Una semana después de recuperar milagrosamente no sólo mi máquina de escribir sino también mis libros y papeles, estaba buscando en Mercari ya no me acuerdo qué cosa, cuando encontré un anuncio de otra Lettera 32 con el teclado en español.  Desde que perdí la mano izquierda, un sentimiento de inseguridad hace que me sienta expuesto a toda clase de desgracias, catástrofes y peligros. Me he vuelto-como dice mi chica-“trágico”. De modo que, aparte de asegurarme contra toda clase de riesgos (mi casa está asegurada hasta por si le cae un meteorito encima), tomo toda clase de precauciones,  he instalado alarmas contra incendios y robos, tengo bien abastecida la casa de agua embotellada y conservas de comida para caso de terremoto o guerra, un buen botiquín para primeros auxilios, un par de mochilas de supervivencia y hasta un pequeño refugio antiaéreo excavado debajo de la casa por si a Kim Jong-un le falla la puntería y uno de sus misiles nos cae encima. Encontrar dos Letteras 32 con el teclado en español aquí en Japón en menos de 15 días no podía ser una casualidad. Se trataba sin duda de un mensaje divino. Dios-en su infinita misericordia, teniendo en cuenta que éramos paisanos o recordando tal vez que una vez fui monaguillo de la iglesia San José de Jesús María (cargo del que fui apartado acusado injustamente de apropiarme de las limosnas)-, parecía advertirme: “Tu máquina no ha de durar para in sécula seculórum, algún día se averiará y para entonces ya no encontrarás piezas de repuesto para repararla ni en Tacora ni en la más alejada cachina (siendo Dios peruano es normal que use peruanismos) del universo, has de ponerte mosca”. Así que decidí comprar esta segunda máquina para abastecer de repuestos a la mía si se malograba o para reemplazarla si, quién sabe, la volvía a extraviar. Sólo cuando ya había hecho click en “comprar”, me di cuenta de que una vez más había actuado impulsivamente y no me había detenido a reflexionar sobre las consecuencias de mis actos. Cuando hace dos semanas le anuncié a mi chica que había comprado la primera máquina de escribir-que resultaría siendo la mía-, ella me advirtió perentoriamente:
-Como te pongas a hacer bulla con esa cacharpa, la boto a la basura.

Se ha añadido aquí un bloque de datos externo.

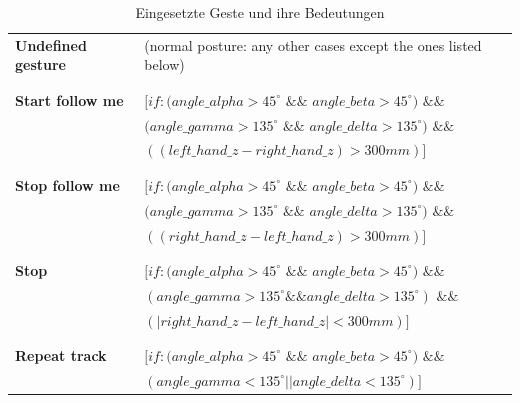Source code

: \begin{table}[h]
\centering
\begin{tabular}{ll}
\textbf{Undefined gesture} & (normal posture: any other cases except the ones
 listed below)\\
 &\\
 &\\
\textbf{Start follow me} & $[if: (angle\_alpha > 45^\circ$ $\&\&$ $angle\_beta >
  45^\circ)$ $\&\&$\\
  & $(angle\_gamma > 135^\circ$ $\&\&$ $angle\_delta >
  135^\circ)$ $\&\&$\\
  & $((left\_hand\_z - right\_hand\_z) > 300 mm)]$\\
  &\\
  &\\
\textbf{Stop follow me} & $[if: (angle\_alpha > 45^\circ$ $\&\&$ $angle\_beta >
  45^\circ)$ $\&\&$\\
  & $(angle\_gamma > 135^\circ$ $\&\&$ $angle\_delta > 135^\circ)$ $\&\&$\\
  & $((right\_hand\_z - left\_hand\_z) > 300 mm)]$\\
  &\\
  &\\
\textbf{Stop} & $[if: (angle\_alpha > 45^\circ$ $\&\&$ $angle\_beta >
45^\circ)$ $\&\&$\\
 & $(angle\_gamma > 135^\circ \&\& angle\_delta > 135^\circ)$ $\&\&$\\
 & $(|right\_hand\_z - left\_hand\_z| < 300 mm)]$\\
 &\\
 &\\
\textbf{Repeat track} & $[if: (angle\_alpha > 45^\circ$ $\&\&$ $angle\_beta >
  45^\circ)$ $\&\&$\\
 & $(angle\_gamma < 135^\circ || angle\_delta < 135^\circ)]$
\end{tabular}
\caption{Eingesetzte Geste und ihre Bedeutungen}
\label{tab:Gesten}
\end{table}

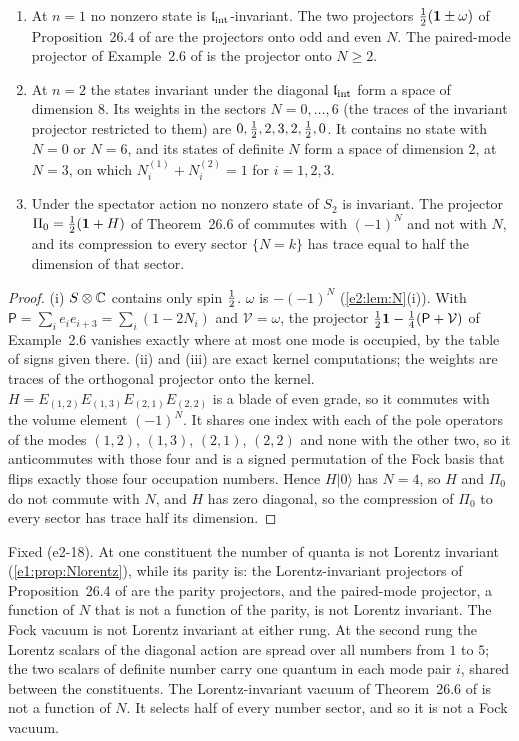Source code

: \begin{proposition}
\label{e2:prop:invstates}
\begin{enumerate}[label=(\roman*),leftmargin=2.2em]
\item At $n=1$ no nonzero state is $\lint$-invariant. The two projectors $\half(\id\pm\omega)$ of Proposition~26.4 of \cite{ES17} are the projectors
onto odd and even $N$. The paired-mode projector of Example~2.6 of \cite{ES17} is the projector onto $N\ge2$.
\item At $n=2$ the states invariant under the diagonal $\lint$ form a space of dimension $8$. Its weights in the sectors $N=0,\dots,6$ (the
traces of the invariant projector restricted to them) are $0,\half,2,3,2,\half,0$. It contains no state with $N=0$ or $N=6$, and its states of
definite $N$ form a space of dimension $2$, at $N=3$, on which $N^{(1)}_i+N^{(2)}_i=1$ for $i=1,2,3$.
\item Under the spectator action no nonzero state of $S_2$ is invariant. The projector $\Pi_0=\half(\id+H)$ of Theorem~26.6 of \cite{ES17}
commutes with $(-1)^N$ and not with $N$, and its compression to every sector $\{N=k\}$ has trace equal to half the dimension of that sector.
\end{enumerate}
\end{proposition}

\begin{proof}
(i) $S\otimes\C$ contains only spin $\half$. $\omega$ is $-(-1)^N$ (\cref{e2:lem:N}(i)). With $\mathsf P=\sum_ie_ie_{i+3}=\sum_i(1-2N_i)$ and
$\mathcal V=\omega$, the projector $\half\id-\tfrac14(\mathsf P+\mathcal V)$ of Example~2.6 vanishes exactly where at most one mode is occupied, by the
table of signs given there. (ii) and (iii) are exact kernel computations; the weights are traces of the orthogonal projector onto the
kernel. $H=E_{(1,2)}E_{(1,3)}E_{(2,1)}E_{(2,2)}$ is a blade of even grade, so it commutes with the volume element $(-1)^N$. It shares one
index with each of the pole operators of the modes $(1,2)$, $(1,3)$, $(2,1)$, $(2,2)$ and none with the other two, so it anticommutes with
those four and is a signed permutation of the Fock basis that flips exactly those four occupation numbers. Hence $H|0\rangle$ has $N=4$, so
$H$ and $\Pi_0$ do not commute with $N$, and $H$ has zero diagonal, so the compression of $\Pi_0$ to every sector has trace half its
dimension.
\end{proof}

Fixed (e2-18). At one constituent the number of quanta is not Lorentz invariant (\cref{e1:prop:Nlorentz}), while its parity is: the
Lorentz-invariant projectors of Proposition~26.4 of \cite{ES17} are the parity projectors, and the paired-mode projector, a function of $N$
that is not a function of the parity, is not Lorentz invariant. The Fock vacuum is not Lorentz invariant at either rung. At the second rung the Lorentz scalars of the diagonal action are spread
over all numbers from $1$ to $5$; the two scalars of definite number carry one quantum in each mode pair $i$, shared between the
constituents. The Lorentz-invariant vacuum of Theorem~26.6 of \cite{ES17} is not a function of $N$. It selects half of every number sector,
and so it is not a Fock vacuum.

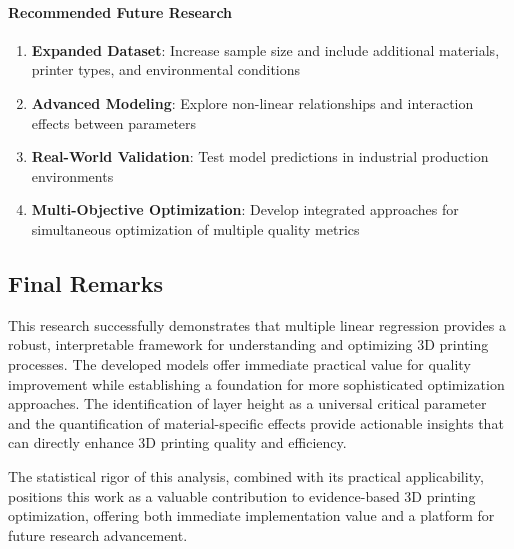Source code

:\paragraph{Recommended Future Research}
\begin{enumerate}
    \item \textbf{Expanded Dataset}: Increase sample size and include additional materials, printer types, and environmental conditions
    \item \textbf{Advanced Modeling}: Explore non-linear relationships and interaction effects between parameters
    \item \textbf{Real-World Validation}: Test model predictions in industrial production environments
    \item \textbf{Multi-Objective Optimization}: Develop integrated approaches for simultaneous optimization of multiple quality metrics
\end{enumerate}

\subsection{Final Remarks}

This research successfully demonstrates that multiple linear regression provides a robust, interpretable framework for understanding and optimizing 3D printing processes. The developed models offer immediate practical value for quality improvement while establishing a foundation for more sophisticated optimization approaches. The identification of layer height as a universal critical parameter and the quantification of material-specific effects provide actionable insights that can directly enhance 3D printing quality and efficiency.

The statistical rigor of this analysis, combined with its practical applicability, positions this work as a valuable contribution to evidence-based 3D printing optimization, offering both immediate implementation value and a platform for future research advancement.
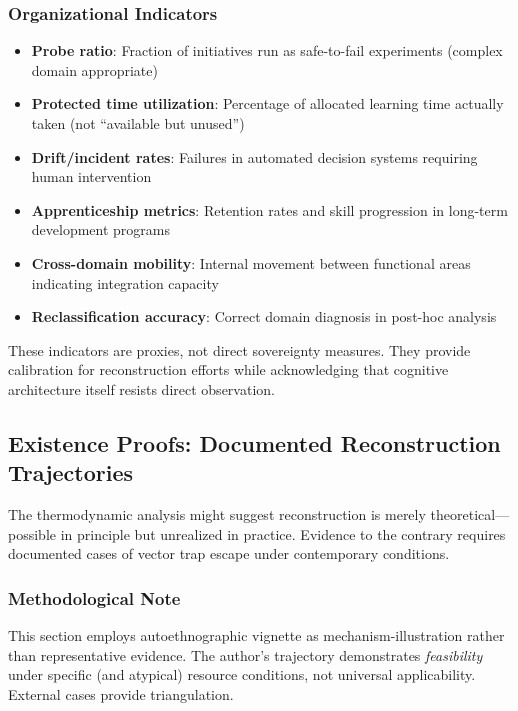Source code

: \subsubsection{Organizational Indicators}

\begin{itemize}
\item \textbf{Probe ratio}: Fraction of initiatives run as safe-to-fail experiments (complex domain appropriate)
\item \textbf{Protected time utilization}: Percentage of allocated learning time actually taken (not ``available but unused'')
\item \textbf{Drift/incident rates}: Failures in automated decision systems requiring human intervention
\item \textbf{Apprenticeship metrics}: Retention rates and skill progression in long-term development programs
\item \textbf{Cross-domain mobility}: Internal movement between functional areas indicating integration capacity
\item \textbf{Reclassification accuracy}: Correct domain diagnosis in post-hoc analysis
\end{itemize}

These indicators are proxies, not direct sovereignty measures. They provide calibration for reconstruction efforts while acknowledging that cognitive architecture itself resists direct observation.

\subsection{Existence Proofs: Documented Reconstruction Trajectories}
\label{sec:existence-proof}

The thermodynamic analysis might suggest reconstruction is merely theoretical---possible in principle but unrealized in practice. Evidence to the contrary requires documented cases of vector trap escape under contemporary conditions.

\subsubsection{Methodological Note}

This section employs autoethnographic vignette as mechanism-illustration rather than representative evidence. The author's trajectory demonstrates \textit{feasibility} under specific (and atypical) resource conditions, not universal applicability. External cases provide triangulation.

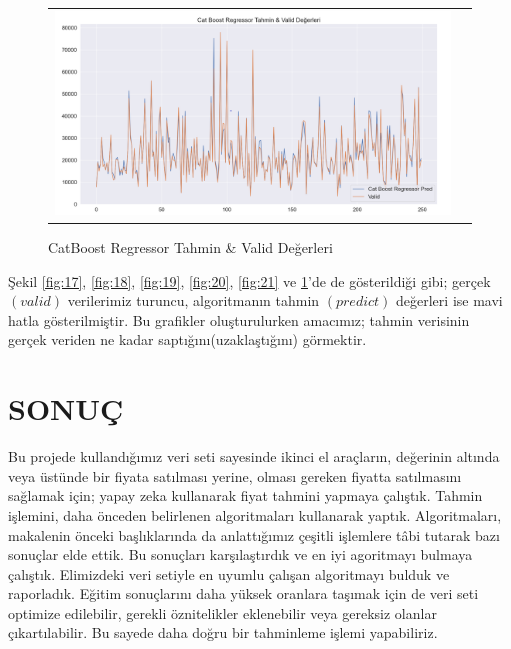 \documentclass[conference]{IEEEtran}
\begin{document}
\begin{figure}[!h]
	\centering
	\begin{center}
		\begin{tabular}{cc}
			\includegraphics[scale=0.18]{pictures/pic_22.png}&
		\end{tabular}
	\end{center}
	\caption{CatBoost Regressor Tahmin \& Valid Değerleri}
	\label{fig:22}
\end{figure}
\pagebreak

\quad Şekil \ref{fig:17}, \ref{fig:18}, \ref{fig:19}, \ref{fig:20}, \ref{fig:21} ve \ref{fig:22}'de de gösterildiği gibi; gerçek $(valid)$ verilerimiz turuncu, algoritmanın tahmin $(predict)$ değerleri ise mavi hatla gösterilmiştir. Bu grafikler oluşturulurken amacımız; tahmin verisinin gerçek veriden ne kadar saptığını(uzaklaştığını) görmektir.

\section{\textbf{SONUÇ}}

\quad Bu projede kullandığımız veri seti sayesinde ikinci el araçların, değerinin altında veya üstünde bir fiyata satılması yerine, olması gereken fiyatta satılmasını sağlamak için; yapay zeka kullanarak fiyat tahmini yapmaya çalıştık. Tahmin işlemini, daha önceden belirlenen algoritmaları kullanarak yaptık. Algoritmaları, makalenin önceki başlıklarında da anlattığımız çeşitli işlemlere tâbi tutarak bazı sonuçlar elde ettik. Bu sonuçları karşılaştırdık ve en iyi agoritmayı bulmaya çalıştık. Elimizdeki veri setiyle en uyumlu çalışan algoritmayı bulduk ve raporladık. Eğitim sonuçlarını daha yüksek oranlara taşımak için de veri seti optimize edilebilir, gerekli öznitelikler eklenebilir veya gereksiz olanlar çıkartılabilir. Bu sayede daha doğru bir tahminleme işlemi yapabiliriz.
\end{document}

Nótese que dijo “cacharpa”. No “cachivache” o “trasto inútil” sino “cacharpa”. Lo que pasa es que mi chica nació en Huancayo, ciudad ubicada en los andes centrales del Perú  a más de tres mil doscientos metros sobre el nivel del mar, y que, como mucha gente de la sierra, acostumbra aderezar su discurso con palabras y expresiones de origen quechua.  Para ella, yo no soy tonto sino “opa”; si no me quiero bañar, no me tilda de cochino sino de “carca”; mi carro no está viejo sino que ya está “charchi” y, cuando tiene frío, no dice ¡Brr, qué frío!-como la mayoría de los mortales-sino “¡Alalau!”.
Sin embargo, la historia del hallazgo feliz de mi vieja máquina de escribir después de casi tres décadas había terminado por conmoverla. No por nada ella era una buena hija de la ahora ya vieja Nueva Era y por lo tanto una firme creyente de que nada ocurría por casualidad. Le probé, además, que, si yo escribía en mi escritorio del segundo piso y ella estaba abajo en la sala viendo la televisión, casi no escucharía el ruido de la máquina. Pero una cosa era que ella hubiera aceptado que por la gracia divina, la conjunción de los astros o porque “estaba escrito” yo hubiese recuperado milagrosamente mi máquina y otra muy distinta que aceptara de buena gana que yo hubiese vuelto a comprar sin consultarle otro ejemplar idéntico del mismo anacronismo. Si mi chica, que es cinturón negro de karate y no se caracteriza precisamente por tener mucha paciencia, logra controlarse, creo que lo único a lo que me expongo es a convertirme en una nueva víctima de la violencia doméstica, a ser declarado mentalmente incapacitado y terminar recluido en un manicomio, al divorcio o a las tres cosas juntas.